[Exercise aim]:
Set down exactly the lines of the listing below, please, beginning with the first and ending with the line that holds "Для первой схемы".

[Start of Attachment]

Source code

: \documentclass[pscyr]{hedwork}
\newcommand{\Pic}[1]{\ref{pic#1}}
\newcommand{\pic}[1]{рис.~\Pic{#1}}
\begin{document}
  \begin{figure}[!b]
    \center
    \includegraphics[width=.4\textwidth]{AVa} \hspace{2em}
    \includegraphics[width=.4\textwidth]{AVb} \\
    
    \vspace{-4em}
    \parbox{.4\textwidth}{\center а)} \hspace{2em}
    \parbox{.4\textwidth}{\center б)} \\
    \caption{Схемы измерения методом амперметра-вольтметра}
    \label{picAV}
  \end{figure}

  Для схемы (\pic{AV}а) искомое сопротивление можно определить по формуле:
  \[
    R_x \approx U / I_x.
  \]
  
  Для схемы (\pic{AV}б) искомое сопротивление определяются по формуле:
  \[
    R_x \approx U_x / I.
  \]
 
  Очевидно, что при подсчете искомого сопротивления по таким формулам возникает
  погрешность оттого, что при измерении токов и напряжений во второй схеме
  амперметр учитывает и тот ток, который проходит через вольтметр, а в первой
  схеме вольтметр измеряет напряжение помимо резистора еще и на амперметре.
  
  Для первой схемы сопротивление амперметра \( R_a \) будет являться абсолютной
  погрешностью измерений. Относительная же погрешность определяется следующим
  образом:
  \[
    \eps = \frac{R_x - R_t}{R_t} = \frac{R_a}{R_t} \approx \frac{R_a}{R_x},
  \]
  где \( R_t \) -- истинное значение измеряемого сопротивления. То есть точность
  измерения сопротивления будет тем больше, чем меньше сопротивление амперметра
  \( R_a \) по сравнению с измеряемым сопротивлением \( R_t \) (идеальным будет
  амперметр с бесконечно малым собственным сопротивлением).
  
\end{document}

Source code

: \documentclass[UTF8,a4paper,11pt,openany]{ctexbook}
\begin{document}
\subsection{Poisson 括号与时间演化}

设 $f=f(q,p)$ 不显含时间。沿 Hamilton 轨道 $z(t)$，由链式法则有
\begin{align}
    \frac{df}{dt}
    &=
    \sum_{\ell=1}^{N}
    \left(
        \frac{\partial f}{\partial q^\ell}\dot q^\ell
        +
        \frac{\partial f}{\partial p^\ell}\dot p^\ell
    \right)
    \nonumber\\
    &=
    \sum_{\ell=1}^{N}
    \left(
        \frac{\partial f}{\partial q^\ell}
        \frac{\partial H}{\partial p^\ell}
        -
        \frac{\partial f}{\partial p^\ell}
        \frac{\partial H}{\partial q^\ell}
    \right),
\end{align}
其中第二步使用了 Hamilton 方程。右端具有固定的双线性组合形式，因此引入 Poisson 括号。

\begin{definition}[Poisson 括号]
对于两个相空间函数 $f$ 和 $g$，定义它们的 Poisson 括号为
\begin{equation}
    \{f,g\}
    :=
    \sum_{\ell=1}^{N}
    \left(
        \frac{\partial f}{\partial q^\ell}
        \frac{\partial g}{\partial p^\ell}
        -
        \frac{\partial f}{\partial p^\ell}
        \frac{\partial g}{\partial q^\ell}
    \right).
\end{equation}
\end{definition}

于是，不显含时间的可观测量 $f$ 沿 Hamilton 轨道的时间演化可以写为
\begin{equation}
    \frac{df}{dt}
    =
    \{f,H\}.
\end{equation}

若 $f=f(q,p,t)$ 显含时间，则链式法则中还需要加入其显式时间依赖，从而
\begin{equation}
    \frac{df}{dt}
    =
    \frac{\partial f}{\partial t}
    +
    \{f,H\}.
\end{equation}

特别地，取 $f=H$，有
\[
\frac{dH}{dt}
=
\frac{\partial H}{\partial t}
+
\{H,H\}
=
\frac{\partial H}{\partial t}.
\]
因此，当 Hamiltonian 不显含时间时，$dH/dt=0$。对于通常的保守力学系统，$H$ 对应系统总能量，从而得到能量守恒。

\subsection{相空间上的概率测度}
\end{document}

[End of Attachment]

[Final answer]:
Source code

: \documentclass[pscyr]{hedwork}
\newcommand{\Pic}[1]{\ref{pic#1}}
\newcommand{\pic}[1]{рис.~\Pic{#1}}
\begin{document}
  \begin{figure}[!b]
    \center
    \includegraphics[width=.4\textwidth]{AVa} \hspace{2em}
    \includegraphics[width=.4\textwidth]{AVb} \\
    
    \vspace{-4em}
    \parbox{.4\textwidth}{\center а)} \hspace{2em}
    \parbox{.4\textwidth}{\center б)} \\
    \caption{Схемы измерения методом амперметра-вольтметра}
    \label{picAV}
  \end{figure}

  Для схемы (\pic{AV}а) искомое сопротивление можно определить по формуле:
  \[
    R_x \approx U / I_x.
  \]
  
  Для схемы (\pic{AV}б) искомое сопротивление определяются по формуле:
  \[
    R_x \approx U_x / I.
  \]
 
  Очевидно, что при подсчете искомого сопротивления по таким формулам возникает
  погрешность оттого, что при измерении токов и напряжений во второй схеме
  амперметр учитывает и тот ток, который проходит через вольтметр, а в первой
  схеме вольтметр измеряет напряжение помимо резистора еще и на амперметре.
  
  Для первой схемы сопротивление амперметра \( R_a \) будет являться абсолютной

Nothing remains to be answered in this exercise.